Giglio Gregorio Giraldi

Giglio Gregorio Giraldi (Lilius Gregorius Gyraldus or Giraldus) (14 June 1479 – February 1552) was an Italian scholar and poet.

On the completion of his literary course, he removed to Naples, where he lived on familiar terms with Jovianus Pontanus and Sannazaro; and subsequently to Lombardy, where he enjoyed the favour of the Mirandola family.

[1] About the year 1514, he removed to Rome, where, under Clement VII, he held the office of apostolic protonotary; but having in the sack of that city (1527), which almost coincided with the death of his patron Cardinal Rangone, lost all his property, he returned in poverty once more to Mirandola, whence again he was driven by the troubles consequent on the assassination of the reigning prince in 1533.

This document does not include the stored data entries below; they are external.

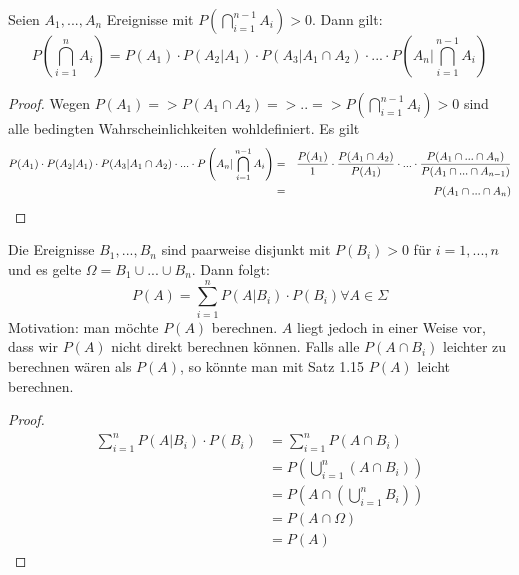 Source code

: \begin{proposition}[Multiplikationssatz]
Seien $A_1,...,A_n$ Ereignisse mit $P \left ( \bigcap\limits_{i=1}^{n-1} A_i \right ) > 0$. Dann gilt:
$$ P \left ( \bigcap\limits_{i=1}^{n} A_i \right ) = P(A_1) \cdot P(A_2 | A_1) \cdot P(A_3 | A_1 \cap A_2 ) \cdot ... \cdot P \left ( A_n | \bigcap\limits_{i=1}^{n-1} A_i \right ) $$
\end{proposition}
\begin{proof}
Wegen $P(A_1) => P( A_1 \cap A_2 ) => .. =>  P \left ( \bigcap\limits_{i=1}^{n-1} A_i \right ) > 0$ sind alle bedingten %
Wahrscheinlichkeiten wohldefiniert. Es gilt 
\begin{eqnarray*}
P(A_1) \cdot P(A_2 | A_1) \cdot P(A_3 | A_1 \cap A_2 ) \cdot ... \cdot P \left ( A_n | \bigcap\limits_{i=1}^{n-1} A_i \right ) & = & \frac{P(A_1)}{1} \cdot \frac{P(A_1 \cap A_2)}{P(A_1)} \cdot ... \cdot \frac{P(A_1 \cap ... \cap A_n)}{P(A_1 \cap ... \cap A_{n-1})}
\cr & = & P(A_1 \cap ... \cap A_n)
\end{eqnarray*}
\end{proof}
\begin{theorem}
Die Ereignisse $B_1,...,B_n$ sind paarweise disjunkt mit $P(B_i) > 0$ für $i=1,...,n$ und es gelte $\Omega = B_1 \cup ... \cup B_n$. %
Dann folgt:
$$ P(A) = \sum\limits_{i=1}^{n} P(A|B_i) \cdot P(B_i) \forall A \in \Sigma$$
Motivation: man möchte $P(A)$ berechnen. $A$ liegt jedoch in einer Weise vor, dass wir $P(A)$ nicht direkt berechnen können. %
Falls alle $P(A \cap B_i)$ leichter zu berechnen wären als $P(A)$, so könnte man mit Satz 1.15 $P(A)$ leicht berechnen.
\end{theorem}
\begin{proof}
\begin{align*}
\sum\limits_{i=1}^n P(A|B_i) \cdot P(B_i) & = \sum\limits_{i=1}^n P(A \cap B_i) \\ %
	& = P \left( \bigcup\limits_{i=1}^n ( A \cap B_i ) \right ) \\ %
	& = P \left( A \cap \left( \bigcup\limits_{i=1}^n B_i \right) \right ) \\ %
	& = P ( A \cap \Omega ) \\ %
	& = P(A)
\end{align*}
\end{proof}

[1] The rest of his life was one long struggle with ill-health, poverty and neglect; and he is alluded to with sorrowful regret by Montaigne in one of his Essais (i.35), as having, like Sebastian Castalio, ended his days in utter destitution.

His Historia de deis gentium (1548) marked a distinctly forward step in the systematic study of classical mythology; and by his treatises De annis et mensibus, and on the Calendarium Romanum et Graecum, he contributed to bring about the reform of the calendar, which was ultimately effected by Pope Gregory XIII.